There is a high degree of literacy in the community (65%). Masbatenyo is taught in primary and secondary schools. Written materials using the Latin script include Masbatenyo newspapers and the New Testament (1993). There are also radio programs being transmitted.

This dictionary of the Masbatenyo language is a preliminary effort to compile vocabulary items together with a brief sketch of the phonology and grammar. The dictionary entries have been collected over a period of 20 years (1972-1992) while the compiler was working on linguistic and translation projects in Masbate as a volunteer researcher with the Summer Institute of Linguistics.

The procedure followed in the preparation of the dictionary was to first collect texts and their translations from Masbatenyo speakers. As words were compiled, the glosses were checked with other speakers and, with their help, a wider range of English semantic equivalents was added. Information on synonyms, antonyms and more illustrative sentences were also included for each entry where possible. Finally, phonological and grammatical information about the words was added by the researcher.

Further work is also needed to expand the database of words and to complete the analysis of the semantic classes of verbs. Even so, it is our desire to make available the work done so far in the hope that it will encourage others to expand this information.

The educational researcher seeking insight into the language for the preparation of school materials can benefit from this work. It is hoped that the dictionary will also make a linguistic contribution to the study and maintenance of Philippine languages.

There are three major income-producing occupations: fishing, coconut cultivation, and cattle raising. Many words relate to these occupations. In the 16th century Chinese and Indonesian traders visited the Philippines.
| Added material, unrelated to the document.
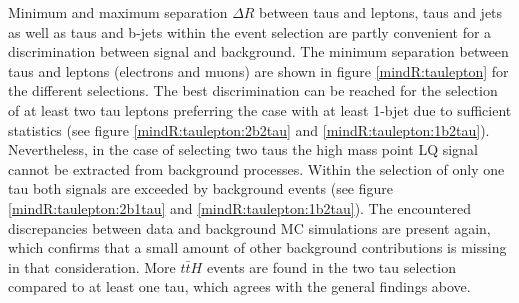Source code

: %
Minimum and maximum separation $\Delta R$ between taus and leptons, taus and jets as well as taus and b-jets within the event selection are partly convenient for a discrimination between signal and background.\newline
The minimum separation between taus and leptons (electrons and muons) are shown in figure \ref{mindR:taulepton} for the different selections. The best discrimination can be reached for the selection of at least two tau leptons preferring the case with at least 1-bjet due to sufficient statistics (see figure \ref{mindR:taulepton:2b2tau} and \ref{mindR:taulepton:1b2tau}). Nevertheless, in the case of selecting two taus the high mass point LQ signal cannot be extracted from background processes. Within the selection of only one tau both signals are exceeded by background events (see figure \ref{mindR:taulepton:2b1tau} and \ref{mindR:taulepton:1b2tau}). The encountered discrepancies between data and background MC simulations are present again, which confirms that a small amount of other background contributions is missing in that consideration. More $t\bar{t}H$ events are found in the two tau selection compared to at least one tau, which agrees with the general findings above. \par
%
The Spanish also came and refueled their ships and restocked their food supplies in Masbate. The Spanish set up churches and left many cultural items and practices, resulting the infusion of new words into the Masbatenyo language. In 1898 the United States began to promote education in English all across the Philippines. Tagalog, Cebuano, and English influence the vocabulary of Masbatenyo through radio, television and movies.

A striking characteristic of Masbatenyo is the presence of competing grammatical and lexical subsystems in the language, probably brought on by the influx of settlers from surrounding major language groups who mixed in elements of their languages. As a result, many semantic concepts in Masbatenyo can be expressed by from two to five alternate words. These concepts appear to have the exact same reference but come from one or more of the five surrounding languages: Bikol, Waray-waray, Cebuano, Hiligaynon and Tagalog.

There are also some variant coexistent forms of the grammatical markers and pronouns. The laughing comment from the speakers of the language is that their language is a mixed-up language. That is why, they say, speakers from other languages have a hard time learning Masbatenyo. Masbatenyos themselves usually have a preferred choice of words in their own use of the language, but readily recognize the others and sometimes also use them.

To the knowledge of the compiler, this dictionary is only the second published work on the Masbatenyo language. There are, however, several descriptions of separate subsystems of the language in microfiche form as well as a few publications of educational and religious material in Masbatenyo (see the Bibliography).